There are two parts to this. Indeed, I think Wong should have made this list seven items, rather than six. But let's just dismiss the first part of this as quickly as I can. "Punishing success"? The rich have made out like bandits in recent years, because we've given them more and more tax breaks.

Those tax breaks have given us record-breaking budget deficits. And note that we need tax money. We pay taxes for a reason. Under a progressive tax code, which is what income taxes were always supposed to be, the people who are doing the best should pay more than the people who are doing poorly, partly because those are the people who have the money and partly because they can more easily afford to part with some of it.

And, after all, you became rich in our society, however you did it (even if you just inherited it). So why won't you support the society which made it possible for you to become rich and even just to be rich? And how is paying the same tax rate the wealthy paid in the 1990s, which itself was far less than in previous decades, "punishing" you?

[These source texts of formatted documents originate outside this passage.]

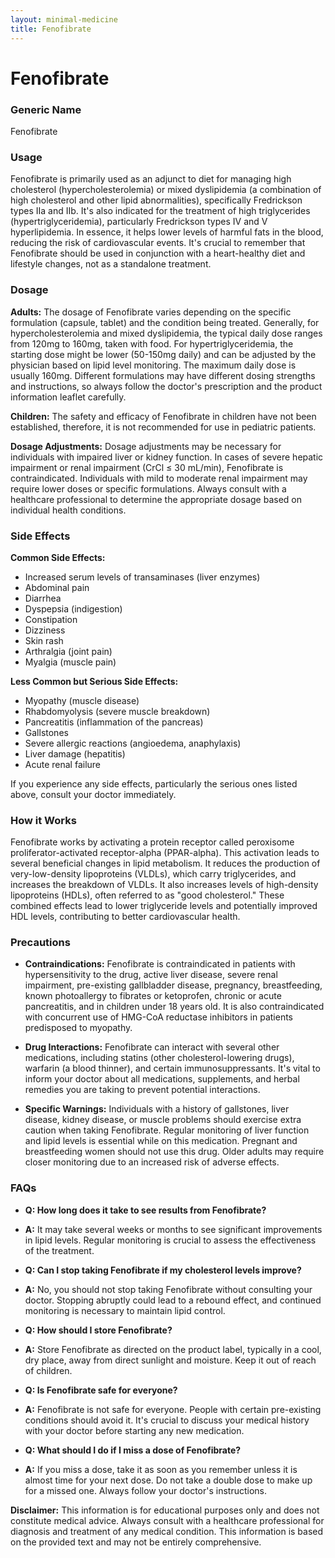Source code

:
 ```yaml
---
layout: minimal-medicine
title: Fenofibrate
---
```


# Fenofibrate
### Generic Name
Fenofibrate

### Usage
Fenofibrate is primarily used as an adjunct to diet for managing high cholesterol (hypercholesterolemia) or mixed dyslipidemia (a combination of high cholesterol and other lipid abnormalities), specifically Fredrickson types IIa and IIb.  It's also indicated for the treatment of high triglycerides (hypertriglyceridemia), particularly Fredrickson types IV and V hyperlipidemia.  In essence, it helps lower levels of harmful fats in the blood, reducing the risk of cardiovascular events.  It's crucial to remember that Fenofibrate should be used in conjunction with a heart-healthy diet and lifestyle changes, not as a standalone treatment.

### Dosage

**Adults:** The dosage of Fenofibrate varies depending on the specific formulation (capsule, tablet) and the condition being treated.  Generally, for hypercholesterolemia and mixed dyslipidemia, the typical daily dose ranges from 120mg to 160mg, taken with food.  For hypertriglyceridemia, the starting dose might be lower (50-150mg daily) and can be adjusted by the physician based on lipid level monitoring. The maximum daily dose is usually 160mg.  Different formulations may have different dosing strengths and instructions, so always follow the doctor's prescription and the product information leaflet carefully.

**Children:** The safety and efficacy of Fenofibrate in children have not been established, therefore, it is not recommended for use in pediatric patients.

**Dosage Adjustments:** Dosage adjustments may be necessary for individuals with impaired liver or kidney function.  In cases of severe hepatic impairment or renal impairment (CrCl ≤ 30 mL/min), Fenofibrate is contraindicated.  Individuals with mild to moderate renal impairment may require lower doses or specific formulations.  Always consult with a healthcare professional to determine the appropriate dosage based on individual health conditions.


### Side Effects

**Common Side Effects:**

* Increased serum levels of transaminases (liver enzymes)
* Abdominal pain
* Diarrhea
* Dyspepsia (indigestion)
* Constipation
* Dizziness
* Skin rash
* Arthralgia (joint pain)
* Myalgia (muscle pain)


**Less Common but Serious Side Effects:**

* Myopathy (muscle disease)
* Rhabdomyolysis (severe muscle breakdown)
* Pancreatitis (inflammation of the pancreas)
* Gallstones
* Severe allergic reactions (angioedema, anaphylaxis)
* Liver damage (hepatitis)
* Acute renal failure


If you experience any side effects, particularly the serious ones listed above, consult your doctor immediately.


### How it Works

Fenofibrate works by activating a protein receptor called peroxisome proliferator-activated receptor-alpha (PPAR-alpha). This activation leads to several beneficial changes in lipid metabolism.  It reduces the production of very-low-density lipoproteins (VLDLs), which carry triglycerides, and increases the breakdown of VLDLs. It also increases levels of high-density lipoproteins (HDLs), often referred to as "good cholesterol."  These combined effects lead to lower triglyceride levels and potentially improved HDL levels, contributing to better cardiovascular health.


### Precautions

* **Contraindications:** Fenofibrate is contraindicated in patients with hypersensitivity to the drug, active liver disease, severe renal impairment, pre-existing gallbladder disease, pregnancy, breastfeeding, known photoallergy to fibrates or ketoprofen, chronic or acute pancreatitis, and in children under 18 years old. It is also contraindicated with concurrent use of HMG-CoA reductase inhibitors in patients predisposed to myopathy.

* **Drug Interactions:** Fenofibrate can interact with several other medications, including statins (other cholesterol-lowering drugs), warfarin (a blood thinner), and certain immunosuppressants.  It's vital to inform your doctor about all medications, supplements, and herbal remedies you are taking to prevent potential interactions.

* **Specific Warnings:**  Individuals with a history of gallstones, liver disease, kidney disease, or muscle problems should exercise extra caution when taking Fenofibrate.  Regular monitoring of liver function and lipid levels is essential while on this medication.  Pregnant and breastfeeding women should not use this drug.  Older adults may require closer monitoring due to an increased risk of adverse effects.



### FAQs

* **Q: How long does it take to see results from Fenofibrate?**
* **A:**  It may take several weeks or months to see significant improvements in lipid levels.  Regular monitoring is crucial to assess the effectiveness of the treatment.

* **Q: Can I stop taking Fenofibrate if my cholesterol levels improve?**
* **A:** No, you should not stop taking Fenofibrate without consulting your doctor.  Stopping abruptly could lead to a rebound effect, and continued monitoring is necessary to maintain lipid control.

* **Q: How should I store Fenofibrate?**
* **A:** Store Fenofibrate as directed on the product label, typically in a cool, dry place, away from direct sunlight and moisture. Keep it out of reach of children.

* **Q: Is Fenofibrate safe for everyone?**
* **A:** Fenofibrate is not safe for everyone. People with certain pre-existing conditions should avoid it.  It's crucial to discuss your medical history with your doctor before starting any new medication.

* **Q: What should I do if I miss a dose of Fenofibrate?**
* **A:** If you miss a dose, take it as soon as you remember unless it is almost time for your next dose.  Do not take a double dose to make up for a missed one.  Always follow your doctor's instructions.


**Disclaimer:** This information is for educational purposes only and does not constitute medical advice.  Always consult with a healthcare professional for diagnosis and treatment of any medical condition.  This information is based on the provided text and may not be entirely comprehensive.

Were we actually "punishing success" in the 1990s, the 1980s, the 1970s, the 1960s, the 1950s,...  You know, we had rich people back then, too. But we also had a flourishing middle class.

The second part of this,... well, I'll let Wong tell it:
... it's the concept of "You have your job because of a rich person."

This is true, I suppose, if that rich person inherited their money and you are personally working for them as a gardener. But if you are working at a Toyota factory, your paycheck doesn't come from under the mattress of the owner of the company. That money came from lots and lots of regular Joes who bought Toyota cars. The guys in suits are just middlemen between the supply and the demand.

So as for the popular talk radio joke, "I've never gotten a job from a poor person"? Well, Sean [Hannity], a lot of your listeners are poor, and your advertisers are paying you with money they made by selling goods to those poor people. So, yeah, the cash you make does in fact bear the smelly fingerprints of the lower classes. It's the same for somebody working at Walmart, or a grocery store, or a liquor store. You didn't get your job from a poor person, but collectively their money made it happen. Which is just a long way to say the obvious: That rich people don't make the world go around. It takes everybody.

#1 - Stop asking for handouts! I never got money from anybody!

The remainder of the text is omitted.